Mucho más reciente y taquillera, Hijos del hombre despliega una idea semejante, situándola en el cercano año 2027. La muerte del hombre más joven del mundo a manos de sus propios fans, señala el año 2008 como fecha del último nacimiento registrado. Una tenebrosa Inglaterra, acosada por el terrorismo y obsesionada por la deportación, es la escenografía que Alfonso Cuarón elige para la reminiscencia de una antigua esperanza hippie: en una granja donde sobreviven el pelo largo y el consumo de cannabis, una indocumentada “fugi” encuentra apoyo logístico para continuar su extraordinario embarazo y consumar el sueño de dar a luz, junto a su bebé, a un posible porvenir para la humanidad amenazada. Pero sólo accederá a una promisoria naturaleza incontaminada, atravesando sórdidos campos de refugiados y la locura de una guerra entre civilizaciones que universaliza, a escala planetaria, las vicisitudes del actual conflicto en Medio Oriente.
“La verdad tiene estructura de ficción”, escribía el psicoanalista Jacques Lacan; quizá por ello, la ciencia ficción suele ofrecer una oportunidad a la verdad. Lo que no significa, desde luego, “futurología”, en el sentido de alguna exactitud, constatación de una adecuación de la realidad anticipada y la realidad efectivamente acontecida. Antes bien, se trata de la fantasía, vale decir, del fulgor de una verdad subjetiva, y es ella la que explica el éxito de un género literario que ha conmovido desde siempre a los más jóvenes: la incertidumbre que acecha el porvenir, la aprehensión ante la eventual incidencia mortífera que el desarrollo de las aplicaciones técnicas de la ciencia podría llegar a tener sobre el devenir de nuestra especie.

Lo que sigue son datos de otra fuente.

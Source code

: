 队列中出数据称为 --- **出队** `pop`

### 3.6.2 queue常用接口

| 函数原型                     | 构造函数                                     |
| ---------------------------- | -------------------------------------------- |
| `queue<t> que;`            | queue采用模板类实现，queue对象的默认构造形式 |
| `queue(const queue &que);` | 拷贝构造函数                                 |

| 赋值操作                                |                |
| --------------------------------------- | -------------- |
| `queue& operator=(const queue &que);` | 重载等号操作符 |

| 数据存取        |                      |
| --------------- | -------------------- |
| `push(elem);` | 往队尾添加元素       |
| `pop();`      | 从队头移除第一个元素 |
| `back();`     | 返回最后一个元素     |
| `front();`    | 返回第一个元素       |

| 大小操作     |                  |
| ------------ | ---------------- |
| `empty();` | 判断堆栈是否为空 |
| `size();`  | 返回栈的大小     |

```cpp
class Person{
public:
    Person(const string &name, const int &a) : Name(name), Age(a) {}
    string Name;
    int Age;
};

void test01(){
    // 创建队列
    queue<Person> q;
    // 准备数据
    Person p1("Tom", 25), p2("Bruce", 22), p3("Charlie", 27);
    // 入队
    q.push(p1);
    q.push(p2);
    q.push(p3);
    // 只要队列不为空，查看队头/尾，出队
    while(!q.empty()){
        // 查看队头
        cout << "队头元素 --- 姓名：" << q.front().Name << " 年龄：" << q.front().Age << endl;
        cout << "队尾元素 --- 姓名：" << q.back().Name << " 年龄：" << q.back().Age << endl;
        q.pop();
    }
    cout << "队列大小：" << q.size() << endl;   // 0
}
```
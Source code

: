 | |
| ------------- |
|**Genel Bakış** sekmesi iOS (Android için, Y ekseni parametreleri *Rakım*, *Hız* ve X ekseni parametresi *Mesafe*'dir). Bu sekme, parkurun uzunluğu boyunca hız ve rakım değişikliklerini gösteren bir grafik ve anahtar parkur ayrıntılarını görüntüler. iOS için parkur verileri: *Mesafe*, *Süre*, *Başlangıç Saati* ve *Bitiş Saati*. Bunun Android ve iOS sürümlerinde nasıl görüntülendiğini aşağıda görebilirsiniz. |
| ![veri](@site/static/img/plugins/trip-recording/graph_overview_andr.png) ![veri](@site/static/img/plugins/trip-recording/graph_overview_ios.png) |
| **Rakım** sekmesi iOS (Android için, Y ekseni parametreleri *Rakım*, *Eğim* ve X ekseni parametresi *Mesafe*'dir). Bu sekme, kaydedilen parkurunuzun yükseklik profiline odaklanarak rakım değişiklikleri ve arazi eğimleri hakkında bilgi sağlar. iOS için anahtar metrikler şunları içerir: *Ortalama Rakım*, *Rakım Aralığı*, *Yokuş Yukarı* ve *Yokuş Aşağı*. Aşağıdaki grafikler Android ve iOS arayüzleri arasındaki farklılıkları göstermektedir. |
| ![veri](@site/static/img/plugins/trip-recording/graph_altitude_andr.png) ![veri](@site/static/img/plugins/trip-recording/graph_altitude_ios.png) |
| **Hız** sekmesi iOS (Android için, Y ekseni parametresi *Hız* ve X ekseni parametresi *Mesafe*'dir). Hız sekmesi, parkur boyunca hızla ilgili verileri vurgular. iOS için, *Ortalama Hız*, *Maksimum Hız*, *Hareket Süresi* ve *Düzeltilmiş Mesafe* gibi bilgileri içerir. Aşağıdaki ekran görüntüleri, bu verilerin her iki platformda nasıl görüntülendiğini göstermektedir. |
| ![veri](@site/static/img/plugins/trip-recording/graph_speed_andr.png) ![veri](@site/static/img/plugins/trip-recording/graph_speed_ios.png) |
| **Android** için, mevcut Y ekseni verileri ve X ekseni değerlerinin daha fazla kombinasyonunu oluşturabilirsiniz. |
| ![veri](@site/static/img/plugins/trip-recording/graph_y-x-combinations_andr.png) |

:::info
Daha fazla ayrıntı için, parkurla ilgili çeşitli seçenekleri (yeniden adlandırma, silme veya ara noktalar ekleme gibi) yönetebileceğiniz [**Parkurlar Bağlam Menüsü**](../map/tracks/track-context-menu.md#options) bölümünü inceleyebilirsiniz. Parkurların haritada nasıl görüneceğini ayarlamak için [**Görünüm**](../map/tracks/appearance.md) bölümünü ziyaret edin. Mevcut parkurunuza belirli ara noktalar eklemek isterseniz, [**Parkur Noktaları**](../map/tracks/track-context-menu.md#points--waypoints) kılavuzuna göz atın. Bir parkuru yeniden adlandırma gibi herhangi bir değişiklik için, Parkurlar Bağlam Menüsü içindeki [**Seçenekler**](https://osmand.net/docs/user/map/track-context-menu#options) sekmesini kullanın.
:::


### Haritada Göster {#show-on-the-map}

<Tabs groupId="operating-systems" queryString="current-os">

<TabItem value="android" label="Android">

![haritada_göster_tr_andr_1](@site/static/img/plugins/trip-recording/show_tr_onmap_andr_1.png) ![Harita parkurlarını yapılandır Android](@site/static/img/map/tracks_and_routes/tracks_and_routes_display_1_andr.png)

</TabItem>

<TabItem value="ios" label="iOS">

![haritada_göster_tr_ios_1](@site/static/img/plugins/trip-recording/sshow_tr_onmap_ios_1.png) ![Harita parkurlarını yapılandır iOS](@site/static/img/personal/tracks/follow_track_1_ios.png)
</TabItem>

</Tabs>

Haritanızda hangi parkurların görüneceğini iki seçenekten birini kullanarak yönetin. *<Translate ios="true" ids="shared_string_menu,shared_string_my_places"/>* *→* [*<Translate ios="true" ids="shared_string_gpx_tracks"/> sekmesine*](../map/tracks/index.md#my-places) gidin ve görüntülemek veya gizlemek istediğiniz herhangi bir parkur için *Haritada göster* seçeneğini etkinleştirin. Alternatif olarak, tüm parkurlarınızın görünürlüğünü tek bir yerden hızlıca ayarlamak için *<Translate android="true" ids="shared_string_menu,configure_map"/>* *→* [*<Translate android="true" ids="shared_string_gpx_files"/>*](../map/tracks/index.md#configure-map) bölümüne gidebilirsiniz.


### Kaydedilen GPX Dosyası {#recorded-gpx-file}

Es un hecho, los casos de infertilidad sin causa tienden a incrementarse con el paso del tiempo, así como aumentan proporcionalmente los nacimientos asistidos por tratamientos de fertilización. ¿Debemos ver en ello una progresiva merma de nuestra capacidad reproductiva? ¿Una expresión propiamente tanática del significante y la cultura sobre el ser que habla? ¿O se trata más bien de una evidente modificación de los lazos simbólicos que regulan la alianza entre hombre y mujer, con la consecuente transformación de la noción de familia, el número de sus integrantes, la oportunidad de su conformación?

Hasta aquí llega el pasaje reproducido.